Of concern to some lawmakers and expansion opponents in the audience was the reliance on federal funds to finance expansion. Freshman Rep. Sarah Penn (R-Lander), who also works as a nurse practitioner, called expansion “a stage four terminal cancer” and highlighted the growing federal deficit.

“In no entity other than government will we consider going into a partnership with a business that is $32 billion in debt,” Penn said. “It’s not good business.”

But others sought to reframe that debate on moral terms, arguing the spending is warranted for the benefit of the common good.

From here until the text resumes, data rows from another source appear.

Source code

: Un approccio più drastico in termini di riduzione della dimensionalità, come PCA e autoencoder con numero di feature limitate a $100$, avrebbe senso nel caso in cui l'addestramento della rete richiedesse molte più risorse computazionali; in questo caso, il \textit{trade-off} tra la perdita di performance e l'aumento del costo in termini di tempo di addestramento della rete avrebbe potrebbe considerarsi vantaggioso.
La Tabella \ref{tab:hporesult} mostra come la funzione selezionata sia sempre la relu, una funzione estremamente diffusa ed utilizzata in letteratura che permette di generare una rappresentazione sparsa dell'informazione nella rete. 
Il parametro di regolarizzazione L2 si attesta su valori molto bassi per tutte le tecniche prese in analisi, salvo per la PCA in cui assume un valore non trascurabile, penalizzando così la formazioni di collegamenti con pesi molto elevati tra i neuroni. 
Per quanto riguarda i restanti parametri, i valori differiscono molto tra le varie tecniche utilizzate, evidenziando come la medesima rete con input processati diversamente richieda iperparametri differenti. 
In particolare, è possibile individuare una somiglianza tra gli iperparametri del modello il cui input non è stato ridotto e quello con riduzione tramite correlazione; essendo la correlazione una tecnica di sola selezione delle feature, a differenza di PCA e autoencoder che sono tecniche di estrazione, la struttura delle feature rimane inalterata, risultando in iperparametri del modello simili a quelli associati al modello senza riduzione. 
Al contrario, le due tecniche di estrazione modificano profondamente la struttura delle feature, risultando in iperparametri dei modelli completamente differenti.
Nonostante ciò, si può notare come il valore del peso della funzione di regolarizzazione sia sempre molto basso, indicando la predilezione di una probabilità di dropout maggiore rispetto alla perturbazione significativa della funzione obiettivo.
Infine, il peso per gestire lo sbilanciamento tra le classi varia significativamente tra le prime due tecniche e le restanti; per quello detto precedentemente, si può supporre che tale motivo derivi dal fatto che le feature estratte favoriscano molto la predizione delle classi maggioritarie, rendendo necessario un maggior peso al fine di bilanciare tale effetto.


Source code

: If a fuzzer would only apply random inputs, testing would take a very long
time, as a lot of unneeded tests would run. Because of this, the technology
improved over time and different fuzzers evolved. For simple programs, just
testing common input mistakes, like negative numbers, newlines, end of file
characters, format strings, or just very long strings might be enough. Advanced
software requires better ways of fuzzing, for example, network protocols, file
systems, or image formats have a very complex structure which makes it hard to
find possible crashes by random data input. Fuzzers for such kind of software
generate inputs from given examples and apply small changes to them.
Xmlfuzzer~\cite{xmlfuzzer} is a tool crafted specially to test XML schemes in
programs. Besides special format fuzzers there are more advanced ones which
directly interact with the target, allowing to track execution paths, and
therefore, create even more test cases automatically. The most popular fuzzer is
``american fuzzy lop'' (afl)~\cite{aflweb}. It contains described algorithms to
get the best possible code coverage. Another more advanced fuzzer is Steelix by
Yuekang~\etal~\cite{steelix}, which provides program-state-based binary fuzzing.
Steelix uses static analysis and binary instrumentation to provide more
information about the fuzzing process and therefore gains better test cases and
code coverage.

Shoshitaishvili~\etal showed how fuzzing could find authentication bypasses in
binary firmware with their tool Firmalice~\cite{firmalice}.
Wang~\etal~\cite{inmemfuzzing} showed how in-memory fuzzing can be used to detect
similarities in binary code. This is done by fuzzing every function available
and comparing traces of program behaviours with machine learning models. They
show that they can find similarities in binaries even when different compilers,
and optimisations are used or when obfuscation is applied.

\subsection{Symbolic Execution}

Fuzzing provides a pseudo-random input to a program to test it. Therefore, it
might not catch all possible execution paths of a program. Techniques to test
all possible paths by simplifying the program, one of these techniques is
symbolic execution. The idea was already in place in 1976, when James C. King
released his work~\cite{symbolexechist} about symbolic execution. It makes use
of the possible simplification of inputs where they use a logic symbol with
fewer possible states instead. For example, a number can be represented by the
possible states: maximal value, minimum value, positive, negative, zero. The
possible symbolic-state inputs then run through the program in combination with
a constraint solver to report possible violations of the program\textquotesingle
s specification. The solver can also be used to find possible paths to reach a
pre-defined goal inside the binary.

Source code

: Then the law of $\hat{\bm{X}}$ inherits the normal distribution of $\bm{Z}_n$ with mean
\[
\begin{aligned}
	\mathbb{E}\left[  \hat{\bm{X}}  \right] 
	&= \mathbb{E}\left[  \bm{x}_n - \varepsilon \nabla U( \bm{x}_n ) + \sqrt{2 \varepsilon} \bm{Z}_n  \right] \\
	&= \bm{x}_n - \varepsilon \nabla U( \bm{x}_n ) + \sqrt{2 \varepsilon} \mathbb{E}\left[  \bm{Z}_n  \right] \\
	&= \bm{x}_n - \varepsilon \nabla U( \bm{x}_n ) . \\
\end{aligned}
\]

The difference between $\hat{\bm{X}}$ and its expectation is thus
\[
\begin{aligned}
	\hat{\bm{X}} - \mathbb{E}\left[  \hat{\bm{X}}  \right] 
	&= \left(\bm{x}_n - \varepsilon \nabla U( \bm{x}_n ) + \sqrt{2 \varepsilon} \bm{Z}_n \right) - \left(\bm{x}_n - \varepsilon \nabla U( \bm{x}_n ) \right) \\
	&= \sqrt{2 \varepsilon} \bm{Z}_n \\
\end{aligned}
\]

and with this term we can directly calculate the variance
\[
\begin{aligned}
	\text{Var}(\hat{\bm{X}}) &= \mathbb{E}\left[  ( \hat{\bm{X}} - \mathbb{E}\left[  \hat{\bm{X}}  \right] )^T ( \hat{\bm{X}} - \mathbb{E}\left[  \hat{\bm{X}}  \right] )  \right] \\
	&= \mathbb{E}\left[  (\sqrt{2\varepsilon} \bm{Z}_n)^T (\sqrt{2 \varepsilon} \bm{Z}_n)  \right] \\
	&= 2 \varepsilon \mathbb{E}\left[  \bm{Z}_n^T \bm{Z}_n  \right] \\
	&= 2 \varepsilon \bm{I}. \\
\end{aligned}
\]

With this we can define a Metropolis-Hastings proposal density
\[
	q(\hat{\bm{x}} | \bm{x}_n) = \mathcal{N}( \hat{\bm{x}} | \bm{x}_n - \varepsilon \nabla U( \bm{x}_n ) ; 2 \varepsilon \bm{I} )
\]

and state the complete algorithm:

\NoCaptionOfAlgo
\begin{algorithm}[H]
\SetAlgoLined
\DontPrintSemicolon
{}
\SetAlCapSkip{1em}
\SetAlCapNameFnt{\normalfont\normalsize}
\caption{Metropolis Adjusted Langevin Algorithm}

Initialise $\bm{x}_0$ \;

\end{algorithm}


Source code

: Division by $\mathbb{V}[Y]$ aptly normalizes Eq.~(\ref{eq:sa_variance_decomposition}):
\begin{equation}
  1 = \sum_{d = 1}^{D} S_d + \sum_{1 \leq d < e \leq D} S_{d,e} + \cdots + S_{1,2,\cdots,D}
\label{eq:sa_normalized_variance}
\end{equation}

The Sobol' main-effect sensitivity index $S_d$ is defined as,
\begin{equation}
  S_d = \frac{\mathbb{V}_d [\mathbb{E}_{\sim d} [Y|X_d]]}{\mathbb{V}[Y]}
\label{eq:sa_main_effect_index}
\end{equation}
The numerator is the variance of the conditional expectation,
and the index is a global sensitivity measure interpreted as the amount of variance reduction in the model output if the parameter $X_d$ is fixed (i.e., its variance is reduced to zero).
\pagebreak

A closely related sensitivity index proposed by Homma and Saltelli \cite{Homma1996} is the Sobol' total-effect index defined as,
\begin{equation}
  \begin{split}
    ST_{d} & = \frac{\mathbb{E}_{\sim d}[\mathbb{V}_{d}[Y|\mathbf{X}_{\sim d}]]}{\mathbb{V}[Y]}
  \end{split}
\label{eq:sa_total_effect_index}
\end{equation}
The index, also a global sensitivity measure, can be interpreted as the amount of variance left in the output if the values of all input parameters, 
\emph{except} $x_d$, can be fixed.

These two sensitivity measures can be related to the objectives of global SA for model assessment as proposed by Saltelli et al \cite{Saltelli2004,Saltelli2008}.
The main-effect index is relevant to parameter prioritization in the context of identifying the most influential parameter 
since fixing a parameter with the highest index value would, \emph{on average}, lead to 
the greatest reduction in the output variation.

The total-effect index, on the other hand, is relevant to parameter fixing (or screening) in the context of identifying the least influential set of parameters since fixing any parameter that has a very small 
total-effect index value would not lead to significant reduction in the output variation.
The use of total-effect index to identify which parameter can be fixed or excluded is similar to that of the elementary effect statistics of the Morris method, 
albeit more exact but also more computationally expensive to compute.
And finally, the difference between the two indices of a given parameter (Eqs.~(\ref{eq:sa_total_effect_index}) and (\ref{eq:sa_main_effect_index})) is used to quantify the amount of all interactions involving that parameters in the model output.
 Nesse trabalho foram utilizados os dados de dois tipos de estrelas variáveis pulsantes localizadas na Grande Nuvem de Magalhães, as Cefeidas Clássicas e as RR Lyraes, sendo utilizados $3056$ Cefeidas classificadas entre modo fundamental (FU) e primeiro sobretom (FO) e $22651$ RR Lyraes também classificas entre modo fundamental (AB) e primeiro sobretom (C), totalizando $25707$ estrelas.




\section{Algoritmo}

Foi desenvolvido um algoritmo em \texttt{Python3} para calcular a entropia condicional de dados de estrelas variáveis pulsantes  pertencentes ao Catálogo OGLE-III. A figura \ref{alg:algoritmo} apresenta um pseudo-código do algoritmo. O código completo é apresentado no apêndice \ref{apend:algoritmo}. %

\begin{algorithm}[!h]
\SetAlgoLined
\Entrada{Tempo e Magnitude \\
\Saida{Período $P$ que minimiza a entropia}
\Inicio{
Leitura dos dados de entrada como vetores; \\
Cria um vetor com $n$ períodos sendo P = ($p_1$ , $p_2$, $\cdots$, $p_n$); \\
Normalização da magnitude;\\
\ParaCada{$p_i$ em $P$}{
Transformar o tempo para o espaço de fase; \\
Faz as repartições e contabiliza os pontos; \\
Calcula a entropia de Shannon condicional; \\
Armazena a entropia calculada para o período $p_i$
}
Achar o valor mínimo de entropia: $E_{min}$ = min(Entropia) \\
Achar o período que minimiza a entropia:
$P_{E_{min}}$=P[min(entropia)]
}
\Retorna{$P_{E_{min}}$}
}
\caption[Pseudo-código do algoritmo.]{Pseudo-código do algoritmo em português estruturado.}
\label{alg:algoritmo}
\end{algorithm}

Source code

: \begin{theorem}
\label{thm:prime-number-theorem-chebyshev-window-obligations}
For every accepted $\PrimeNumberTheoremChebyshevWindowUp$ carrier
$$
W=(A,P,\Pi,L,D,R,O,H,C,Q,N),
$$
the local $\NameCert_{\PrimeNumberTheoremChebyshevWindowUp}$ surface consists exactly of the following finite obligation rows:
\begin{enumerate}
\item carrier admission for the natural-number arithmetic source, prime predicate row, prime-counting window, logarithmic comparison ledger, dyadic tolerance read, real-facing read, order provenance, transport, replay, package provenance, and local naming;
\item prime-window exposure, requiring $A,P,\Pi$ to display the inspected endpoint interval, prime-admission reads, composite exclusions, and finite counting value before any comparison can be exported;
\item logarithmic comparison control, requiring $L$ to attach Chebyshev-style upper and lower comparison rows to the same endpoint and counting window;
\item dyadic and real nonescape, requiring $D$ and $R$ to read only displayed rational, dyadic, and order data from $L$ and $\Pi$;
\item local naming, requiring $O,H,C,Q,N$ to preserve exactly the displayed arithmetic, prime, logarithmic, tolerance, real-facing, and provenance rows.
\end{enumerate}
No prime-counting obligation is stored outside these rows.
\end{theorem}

“Not every government program is an inevitable, slippery slope into the fiery, fiery pit of socialism,” said Deacon Mike Leman, representing the Catholic Diocese of Cheyenne. “We need to recognize when our colleagues are manipulating our fear that that is the case.”

What happens next?

As it currently stands, HB80 if passed is set to expire once the increased federal benefits for newly-expanding states sunset after two years. If expansion is enacted and the expanded benefit ends, lawmakers would have to vote again to extend the policy or it would automatically be shut down.

To prepare for such an outcome, Bear proposed an amendment requiring $3 million in federal dollars to be reserved for the marketing of Medicaid’s cancellation should that take place, which lawmakers adopted.

Ultimately, Bear, Reps. Tony Locke (R-Casper) and Tomi Strock (R-Douglas) voted no on the bill, with the other six lawmakers on the committee supporting it. The bill now sits waiting in the General File to be heard by the Committee of the Whole on the House floor, where it must survive three readings before it can go to the Senate.

“I’ve voted against this probably 10 times. As the appropriations chair, I cast the deciding vote in the committee that killed it — in a year it probably would have passed,” Harshman said. “I’ve just learned so much and as I’ve learned more — it’s the right thing to do for the people.”